Input data: complex vector to be transformed [math]a[/math] (with components [math]a_{i}[/math]).

Output data: complex vector [math]b[/math] (with components [math]b_{i}[/math]), the result of the transform

The size (dimension) of the vectors is [math]n[/math]; moreover, [math]n = 2^l[/math]

1.2.1 Recursive description

The input vector is first written as a sequence of rows, each row containing only two components. Then each row undergoes the Fourier transform of size two. The resulting elements are multiplied by the twiddle factors [math]exp (2 \pi i(m-1)(j-1)/n)[/math] ([math]m[/math] is the row index, and [math]j[/math] is the column index). Finally, each column is processed by the FFT of size [math]n/2[/math]. For the first column, the twiddle factors are equal to 1; hence, no actual multiplication is performed. For the second column, the multiplication by the twiddle factors is combined with the Fourier transform of size two. This combination, called a butterfly by the FFT experts, is the basic operation of the simple Cooley-Tukey algorithm. The butterfly consists in adding two complex numbers and calculating their difference with the subsequent multiplication by another complex number. On the whole, there are [math]n/2[/math] butterflies at each step, while the number of steps is [math]l-1[/math]. Only sums and differences are calculated at the last step [math]l[/math].

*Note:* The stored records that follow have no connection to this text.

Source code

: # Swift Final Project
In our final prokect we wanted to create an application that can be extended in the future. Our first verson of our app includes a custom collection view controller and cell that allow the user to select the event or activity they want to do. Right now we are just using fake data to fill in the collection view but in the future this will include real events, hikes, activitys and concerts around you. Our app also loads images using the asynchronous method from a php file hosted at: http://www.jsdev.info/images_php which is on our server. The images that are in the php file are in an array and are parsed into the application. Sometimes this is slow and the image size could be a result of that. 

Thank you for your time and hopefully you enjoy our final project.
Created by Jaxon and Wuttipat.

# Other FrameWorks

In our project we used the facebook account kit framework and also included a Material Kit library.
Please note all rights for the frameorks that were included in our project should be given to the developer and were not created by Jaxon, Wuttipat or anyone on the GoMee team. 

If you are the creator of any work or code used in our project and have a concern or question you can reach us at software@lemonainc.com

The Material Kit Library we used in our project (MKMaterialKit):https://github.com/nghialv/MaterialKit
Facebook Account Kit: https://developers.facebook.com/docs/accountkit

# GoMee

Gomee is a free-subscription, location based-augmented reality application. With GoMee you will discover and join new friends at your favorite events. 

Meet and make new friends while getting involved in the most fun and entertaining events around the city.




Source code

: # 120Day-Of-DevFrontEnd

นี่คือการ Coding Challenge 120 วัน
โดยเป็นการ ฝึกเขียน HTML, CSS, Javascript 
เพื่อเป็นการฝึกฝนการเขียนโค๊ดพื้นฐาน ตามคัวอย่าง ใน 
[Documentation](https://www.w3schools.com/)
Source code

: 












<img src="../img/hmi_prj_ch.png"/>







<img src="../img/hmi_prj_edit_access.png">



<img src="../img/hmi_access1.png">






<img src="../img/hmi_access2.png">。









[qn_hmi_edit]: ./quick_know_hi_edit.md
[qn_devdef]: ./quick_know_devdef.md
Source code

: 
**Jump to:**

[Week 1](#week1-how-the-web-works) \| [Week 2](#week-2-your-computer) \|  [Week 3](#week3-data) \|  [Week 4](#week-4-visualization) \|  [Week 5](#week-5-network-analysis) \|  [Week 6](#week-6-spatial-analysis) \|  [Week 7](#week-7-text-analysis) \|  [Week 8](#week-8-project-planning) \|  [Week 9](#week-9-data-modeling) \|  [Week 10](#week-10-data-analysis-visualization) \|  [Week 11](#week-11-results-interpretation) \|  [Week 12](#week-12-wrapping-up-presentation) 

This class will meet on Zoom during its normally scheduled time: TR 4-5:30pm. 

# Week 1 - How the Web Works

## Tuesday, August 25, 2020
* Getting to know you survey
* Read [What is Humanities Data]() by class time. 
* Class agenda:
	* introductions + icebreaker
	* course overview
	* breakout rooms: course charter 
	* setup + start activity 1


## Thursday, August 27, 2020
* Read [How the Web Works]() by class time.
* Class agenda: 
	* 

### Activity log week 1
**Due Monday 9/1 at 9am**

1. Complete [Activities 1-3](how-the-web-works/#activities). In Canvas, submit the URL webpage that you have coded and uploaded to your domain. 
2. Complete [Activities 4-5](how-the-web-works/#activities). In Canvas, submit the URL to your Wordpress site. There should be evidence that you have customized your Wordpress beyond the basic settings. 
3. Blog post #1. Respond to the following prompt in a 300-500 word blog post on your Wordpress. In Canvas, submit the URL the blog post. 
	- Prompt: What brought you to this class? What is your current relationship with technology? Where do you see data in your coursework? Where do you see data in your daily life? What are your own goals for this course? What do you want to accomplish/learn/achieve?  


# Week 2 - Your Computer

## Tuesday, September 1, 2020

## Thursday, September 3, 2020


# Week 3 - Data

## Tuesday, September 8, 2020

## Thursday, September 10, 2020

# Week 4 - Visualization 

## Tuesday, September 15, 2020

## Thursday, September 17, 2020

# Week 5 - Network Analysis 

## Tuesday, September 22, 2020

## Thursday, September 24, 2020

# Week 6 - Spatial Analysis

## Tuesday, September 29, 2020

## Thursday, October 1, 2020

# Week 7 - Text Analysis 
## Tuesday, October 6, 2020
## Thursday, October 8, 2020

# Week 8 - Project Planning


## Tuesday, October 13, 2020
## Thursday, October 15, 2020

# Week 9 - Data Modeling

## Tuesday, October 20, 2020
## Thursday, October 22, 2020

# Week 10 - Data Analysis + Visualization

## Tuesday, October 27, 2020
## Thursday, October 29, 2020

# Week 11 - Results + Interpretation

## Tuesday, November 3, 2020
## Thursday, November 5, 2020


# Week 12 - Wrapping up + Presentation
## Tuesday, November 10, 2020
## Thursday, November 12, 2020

1.2.2 Trigonometric functions

Although the calculations described above use the twiddle factors [math]exp (2 \pi i(m-1)(j-1)/n)[/math], it is unreasonable to calculate them while executing the Cooley-Tukey algorithm. Otherwise, the calculations of sines and cosines would constitute the lion's share of all calculations in the algorithm. Usually (and similarly to the other versions of FFT), the twiddle factors are pre-calculated and stored in a separate array. We assume here that the algorithm is executed in exactly this form.

1.3 Computational kernel of the algorithm

The computational kernel of the algorithm is compiled of butterflies. Each butterfly consists in adding two complex numbers and calculating their difference with the subsequent multiplication by another complex number. There are on the whole [math](1/2) n log_{2} n [/math] butterflies. No multiplications are performed in [math]n/2[/math] butterflies.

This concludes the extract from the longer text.